Vancouver Aquarium's rescue, rehabilitation and conservation programs in peril

Dec 19 2017, 7:25 pm

The Vancouver Aquarium’s future could be decided at a special Vancouver Park Board meeting today when Park Board commissioners review the independent report it commissioned to examine the institution’s operations around whales and dolphins and compare it with other worldwide facilities.

The Aquarium is also scheduled to make a special presentation to defend its case, which will be followed by a public speaker’s list. Two of the seven Park Board commissioners have voiced their opposition to the whales and dolphins kept at the Aquarium, and could make the controversy an added referendum question during the November 2014 municipal election.

Dear Vancouver,

I usually don’t chime in on this kind of thing, but recent events have made it abundantly clear that, when a topic as heated as Cetaceans in “Captivity” is what’s hot in the press, both sides need to speak up.

Of my living and work life, I pride myself on two things; that I live in a city like Vancouver where the general population makes it their job to be aware and up to date on incredibly relevant social issues that others may find it troublesome to tackle, and work towards new ways of thinking that we may better ourselves.

And most importantly, two, that I work in a place called the Vancouver Aquarium with like minded individuals who want to keep us moving forward.

I find it astounding that people could be so convinced that the Vancouver Aquarium encourages incredibly backward ideas like the Taiji dolphin hunt, where as in fact the Pacific White Sided Dolphins in the Vancouver Aquarium’s care are rescues from a fishing net incident in Japan, deemed non-reasonable by AZA (http://www.aza.org/) because of their extensive injuries that would hinder their ability to survive in the wild.

I find it astounding that people do not believe that the Vancouver Aquarium staff, who are so invested and so conscious of global issues such as climate change, wild-life conservation, and the changes ongoing in the Ocean as we speak, would not hold the institution they work at to the highest standards of environmental policies.

That the internationally renowned and respected staff would not constantly ensure that the non-profit, conservation and education based organization they work for, was not meeting the high level of expectations they have advertised to the public.

That they would allow the Aquarium to violate the agreement established in 1996, promising to never again collect wild cetaceans or marine mammals except in the event of providing a home for those in need of rescue, rehabilitation, and/or deemed unreleasable.

I find it astounding that, despite the Vancouver Aquarium’s extreme efforts to ensure that any animals in their care are only kept at the utmost need, since the most scientifically validated care provided for these animals can be very expensive and as a non-profit based science centre and research-based organization the Aquarium isn’t really in it for the money.

Take one of the most recent rescues by the Vancouver Aquarium’s Marine Mammal Rescue staff that now takes residence at the Aquarium itself, Walter the Male Sea Otter, who, after being rescued and rehabilitated from gunshot wounds cost $90 per day to ensure he received the highest quality of care to come back to health.
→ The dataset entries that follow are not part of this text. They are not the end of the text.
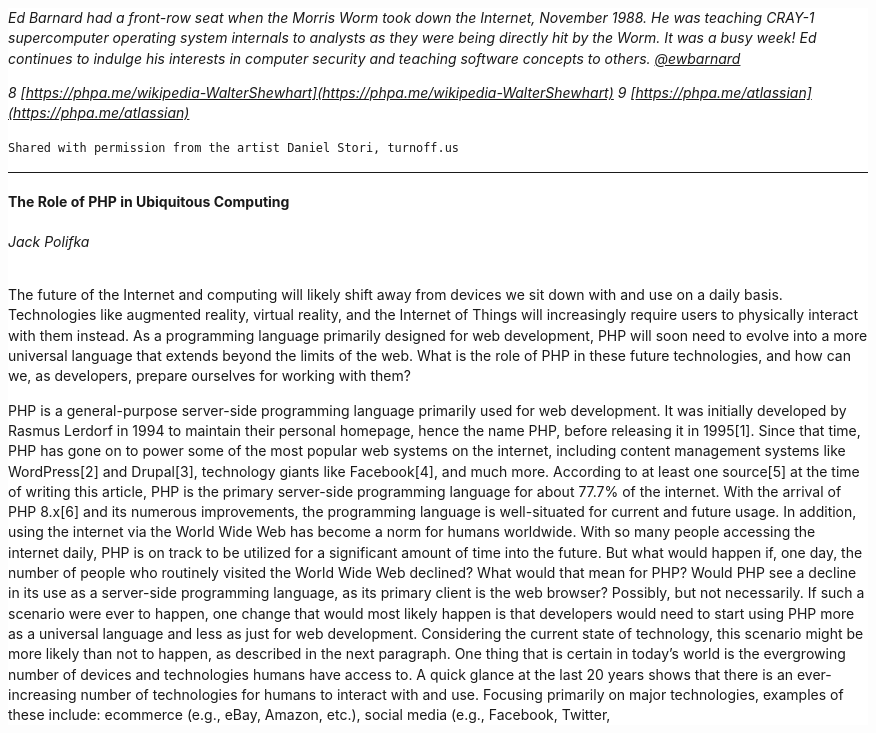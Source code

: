 _Ed Barnard had a front-row seat when_
_the Morris Worm took down the Internet,_
_November 1988. He was teaching CRAY-1_
_supercomputer operating system internals_
_to analysts as they were being directly hit by_
_the Worm. It was a busy week! Ed continues_
_to indulge his interests in computer security_
_and teaching software concepts to others._
_[@ewbarnard](https://twitter.com/ewbarnard)_

_8_ _[https://phpa.me/wikipedia-WalterShewhart](https://phpa.me/wikipedia-WalterShewhart)_
_9_ _[https://phpa.me/atlassian](https://phpa.me/atlassian)_

```
Shared with permission from the artist Daniel Stori, turnoff.us

```

-----

#### The Role of PHP in Ubiquitous Computing

###### Jack Polifka

 The future of the Internet and computing will likely shift away from devices we sit down with and use on a daily basis. Technologies like augmented reality, virtual reality, and the Internet of Things will increasingly require users to physically interact with them instead. As a programming language primarily designed for web development, PHP will soon need to evolve into a more universal language that extends beyond the limits of the web. What is the role of PHP in these future technologies, and how can we, as developers, prepare ourselves for working with them?


PHP is a general-purpose server-side programming
language primarily used for web development. It was initially
developed by Rasmus Lerdorf in 1994 to maintain their
personal homepage, hence the name PHP, before releasing it
in 1995[1]. Since that time, PHP has gone on to power some
of the most popular web systems on the internet, including
content management systems like WordPress[2] and Drupal[3],
technology giants like Facebook[4], and much more. According
to at least one source[5] at the time of writing this article, PHP
is the primary server-side programming language for about
77.7% of the internet.
With the arrival of PHP 8.x[6] and its numerous improvements, the programming language is well-situated for current
and future usage. In addition, using the internet via the
World Wide Web has become a norm for humans worldwide.
With so many people accessing the internet daily, PHP is on
track to be utilized for a significant amount of time into the
future. But what would happen if, one day, the number of
people who routinely visited the World Wide Web declined?
What would that mean for PHP? Would PHP see a decline in
its use as a server-side programming language, as its primary
client is the web browser? Possibly, but not necessarily. If such
a scenario were ever to happen, one change that would most
likely happen is that developers would need to start using
PHP more as a universal language and less as just for web
development. Considering the current state of technology,
this scenario might be more likely than not to happen, as
described in the next paragraph.
One thing that is certain in today’s world is the evergrowing number of devices and technologies humans have
access to. A quick glance at the last 20 years shows that there
is an ever-increasing number of technologies for humans
to interact with and use. Focusing primarily on major
technologies, examples of these include: ecommerce (e.g.,
eBay, Amazon, etc.), social media (e.g., Facebook, Twitter,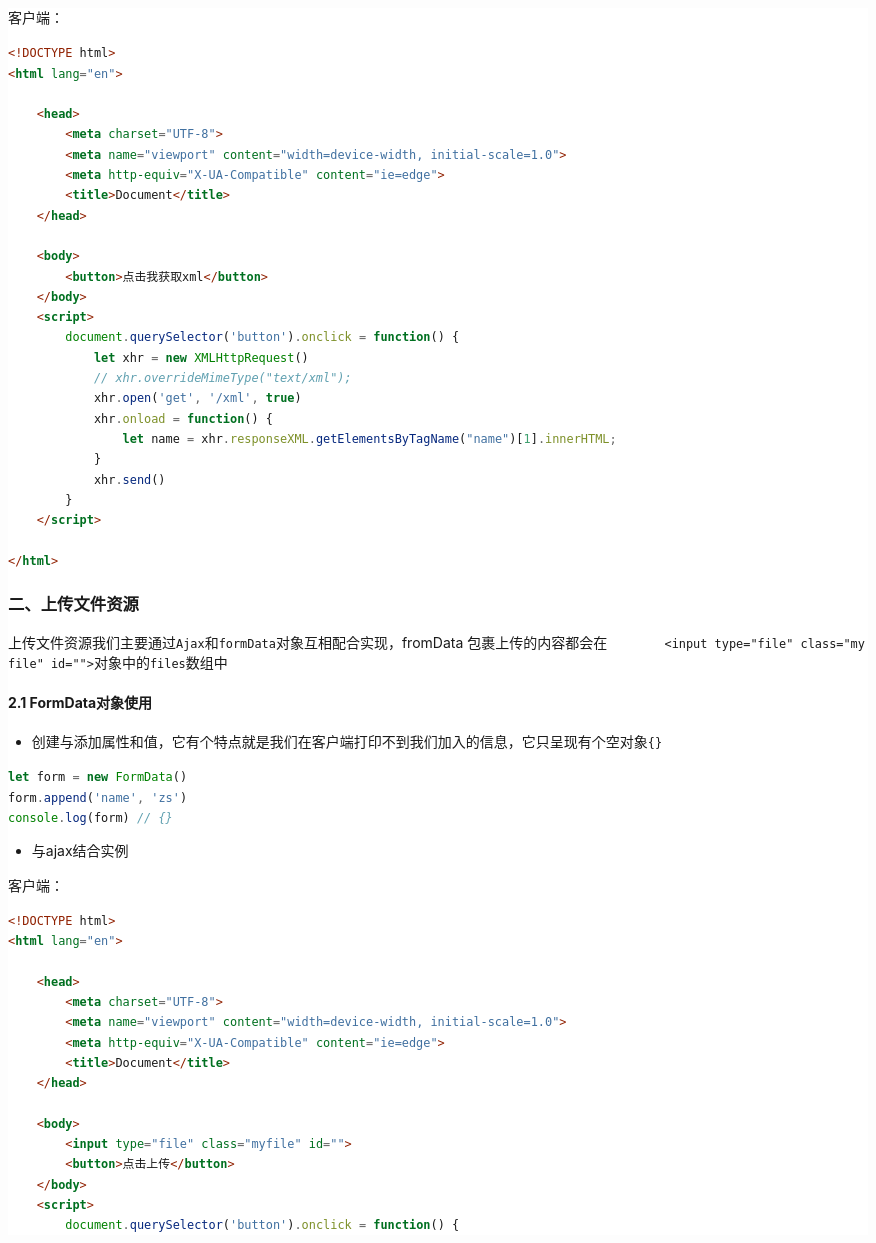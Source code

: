 客户端：

```html
<!DOCTYPE html>
<html lang="en">

    <head>
        <meta charset="UTF-8">
        <meta name="viewport" content="width=device-width, initial-scale=1.0">
        <meta http-equiv="X-UA-Compatible" content="ie=edge">
        <title>Document</title>
    </head>

    <body>
        <button>点击我获取xml</button>
    </body>
    <script>
        document.querySelector('button').onclick = function() {
            let xhr = new XMLHttpRequest()
            // xhr.overrideMimeType("text/xml");
            xhr.open('get', '/xml', true)
            xhr.onload = function() {
                let name = xhr.responseXML.getElementsByTagName("name")[1].innerHTML;
            }
            xhr.send()
        }
    </script>

</html>
```

### 二、上传文件资源

上传文件资源我们主要通过`Ajax`和`formData`对象互相配合实现，fromData 包裹上传的内容都会在`        <input type="file" class="myfile" id="">`对象中的`files`数组中

#### 2.1 FormData对象使用

* 创建与添加属性和值，它有个特点就是我们在客户端打印不到我们加入的信息，它只呈现有个空对象`{}`

```js
let form = new FormData()
form.append('name', 'zs')
console.log(form) // {}
```

* 与ajax结合实例

客户端：

```html
<!DOCTYPE html>
<html lang="en">

    <head>
        <meta charset="UTF-8">
        <meta name="viewport" content="width=device-width, initial-scale=1.0">
        <meta http-equiv="X-UA-Compatible" content="ie=edge">
        <title>Document</title>
    </head>

    <body>
        <input type="file" class="myfile" id="">
        <button>点击上传</button>
    </body>
    <script>
        document.querySelector('button').onclick = function() {
```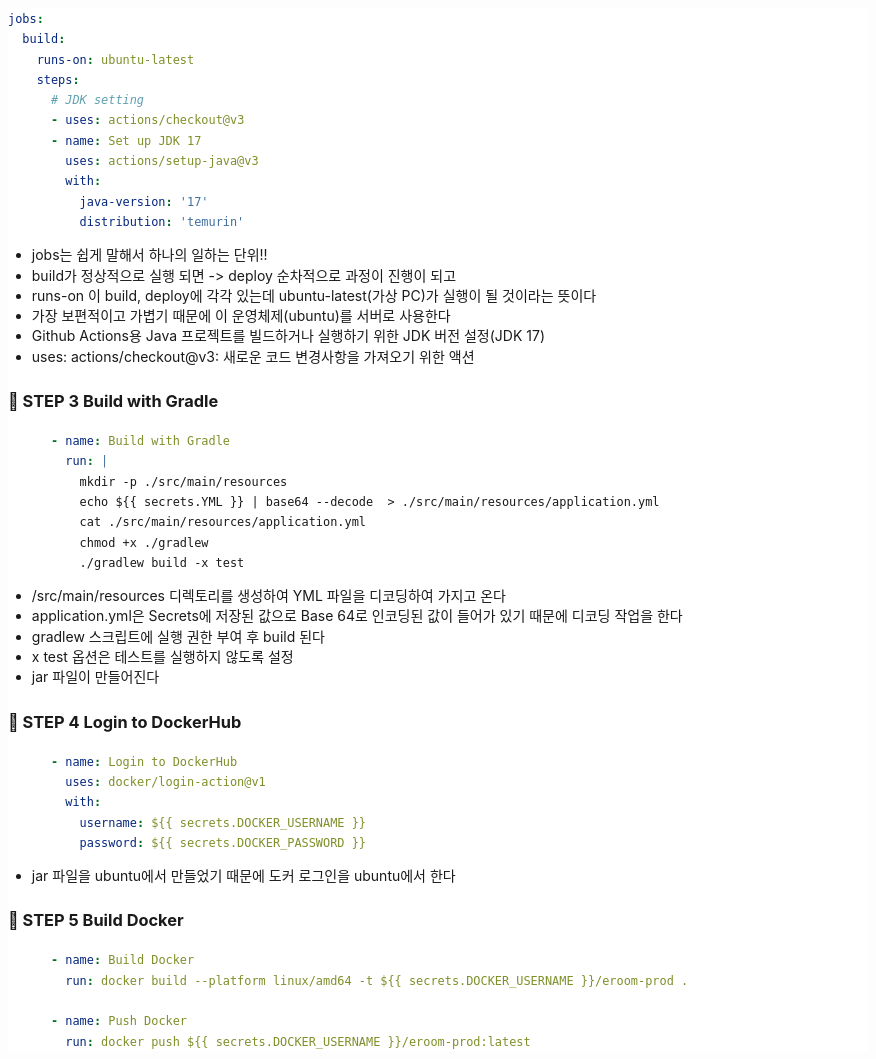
 ```yml
jobs:
  build:
    runs-on: ubuntu-latest
    steps:
      # JDK setting
      - uses: actions/checkout@v3
      - name: Set up JDK 17
        uses: actions/setup-java@v3
        with:
          java-version: '17'
          distribution: 'temurin'
```
- jobs는 쉽게 말해서 하나의 일하는 단위!!
- build가 정상적으로 실행 되면 -> deploy 순차적으로 과정이 진행이 되고              
- runs-on 이 build, deploy에 각각 있는데 ubuntu-latest(가상 PC)가 실행이 될 것이라는 뜻이다                
- 가장 보편적이고 가볍기 때문에 이 운영체제(ubuntu)를 서버로 사용한다    
- Github Actions용 Java 프로젝트를 빌드하거나 실행하기 위한 JDK 버전 설정(JDK 17)        
- uses: actions/checkout@v3: 새로운 코드 변경사항을 가져오기 위한 액션    
         
### 📌 STEP 3 Build with Gradle       

```yml
      - name: Build with Gradle
        run: |
          mkdir -p ./src/main/resources
          echo ${{ secrets.YML }} | base64 --decode  > ./src/main/resources/application.yml
          cat ./src/main/resources/application.yml
          chmod +x ./gradlew
          ./gradlew build -x test
```
- /src/main/resources 디렉토리를 생성하여 YML 파일을 디코딩하여 가지고 온다           
- application.yml은 Secrets에 저장된 값으로 Base 64로 인코딩된 값이 들어가 있기 때문에 디코딩 작업을 한다        
- gradlew 스크립트에 실행 권한 부여 후 build 된다        
- x test 옵션은 테스트를 실행하지 않도록 설정            
- jar 파일이 만들어진다    

### 📌 STEP 4  Login to DockerHub    

```yml
      - name: Login to DockerHub
        uses: docker/login-action@v1
        with:
          username: ${{ secrets.DOCKER_USERNAME }}
          password: ${{ secrets.DOCKER_PASSWORD }}
```

- jar 파일을 ubuntu에서 만들었기 때문에 도커 로그인을 ubuntu에서 한다        

### 📌 STEP 5 Build Docker    

```yml
      - name: Build Docker
        run: docker build --platform linux/amd64 -t ${{ secrets.DOCKER_USERNAME }}/eroom-prod .

      - name: Push Docker
        run: docker push ${{ secrets.DOCKER_USERNAME }}/eroom-prod:latest
```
All that care was sustained by generous donations from the public.

I am astounded that the public would demand that the Pacific White Sided Dolphins and Artic Belguas be released back to the ocean, ignoring the great amount we have and could still learn about their species from caring for them, ignoring the importance of facilitating human contact with these animals so we can develop a knowledge and care for these animals so conservation efforts will only grow with the next generation, and ignoring the fact that we may very well be sentencing them to a wild life without the tools they require to survive out there (hence their rescuing) or even worse to an environment that is completely foreign to them (as with Qila, the Beluga in our care who was born at the Vancouver Aquarium, and never subjected to the ocean).
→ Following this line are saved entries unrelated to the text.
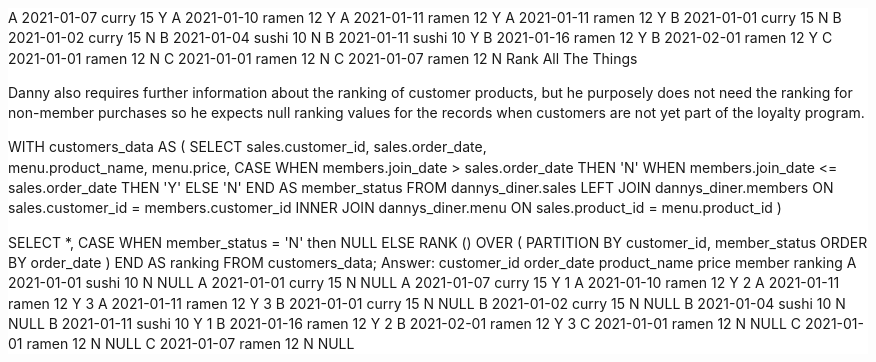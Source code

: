 A	2021-01-07	curry	15	Y
A	2021-01-10	ramen	12	Y
A	2021-01-11	ramen	12	Y
A	2021-01-11	ramen	12	Y
B	2021-01-01	curry	15	N
B	2021-01-02	curry	15	N
B	2021-01-04	sushi	10	N
B	2021-01-11	sushi	10	Y
B	2021-01-16	ramen	12	Y
B	2021-02-01	ramen	12	Y
C	2021-01-01	ramen	12	N
C	2021-01-01	ramen	12	N
C	2021-01-07	ramen	12	N
Rank All The Things

Danny also requires further information about the ranking of customer products, but he purposely does not need the ranking for non-member purchases so he expects null ranking values for the records when customers are not yet part of the loyalty program.

WITH customers_data AS (
  SELECT 
    sales.customer_id, 
    sales.order_date,  
    menu.product_name, 
    menu.price,
    CASE
      WHEN members.join_date > sales.order_date THEN 'N'
      WHEN members.join_date <= sales.order_date THEN 'Y'
      ELSE 'N' END AS member_status
  FROM dannys_diner.sales
  LEFT JOIN dannys_diner.members
    ON sales.customer_id = members.customer_id
  INNER JOIN dannys_diner.menu
    ON sales.product_id = menu.product_id
)

SELECT 
  *, 
  CASE
    WHEN member_status = 'N' then NULL
    ELSE RANK () OVER (
      PARTITION BY customer_id, member_status
      ORDER BY order_date
  ) END AS ranking
FROM customers_data;
Answer:
customer_id	order_date	product_name	price	member	ranking
A	2021-01-01	sushi	10	N	NULL
A	2021-01-01	curry	15	N	NULL
A	2021-01-07	curry	15	Y	1
A	2021-01-10	ramen	12	Y	2
A	2021-01-11	ramen	12	Y	3
A	2021-01-11	ramen	12	Y	3
B	2021-01-01	curry	15	N	NULL
B	2021-01-02	curry	15	N	NULL
B	2021-01-04	sushi	10	N	NULL
B	2021-01-11	sushi	10	Y	1
B	2021-01-16	ramen	12	Y	2
B	2021-02-01	ramen	12	Y	3
C	2021-01-01	ramen	12	N	NULL
C	2021-01-01	ramen	12	N	NULL
C	2021-01-07	ramen	12	N	NULL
The fact is, we both want a world in which animal care if based in rescue, rehabilitation, and conservation. Perhaps if someone deemed to ask one of the Vancouver Aquarium staff, they would learn that we don’t object to those listed standards of animal care the public is demanding.
We already live by them.

 

Written by Eric Biskupski, a former Guest Services Lead at the Vancouver Aquarium. He was an employee of the Aquarium for five years. Eric also House Manages for the Vancouver Symphony Orchestra’s School of Music and performs as an actor in local productions.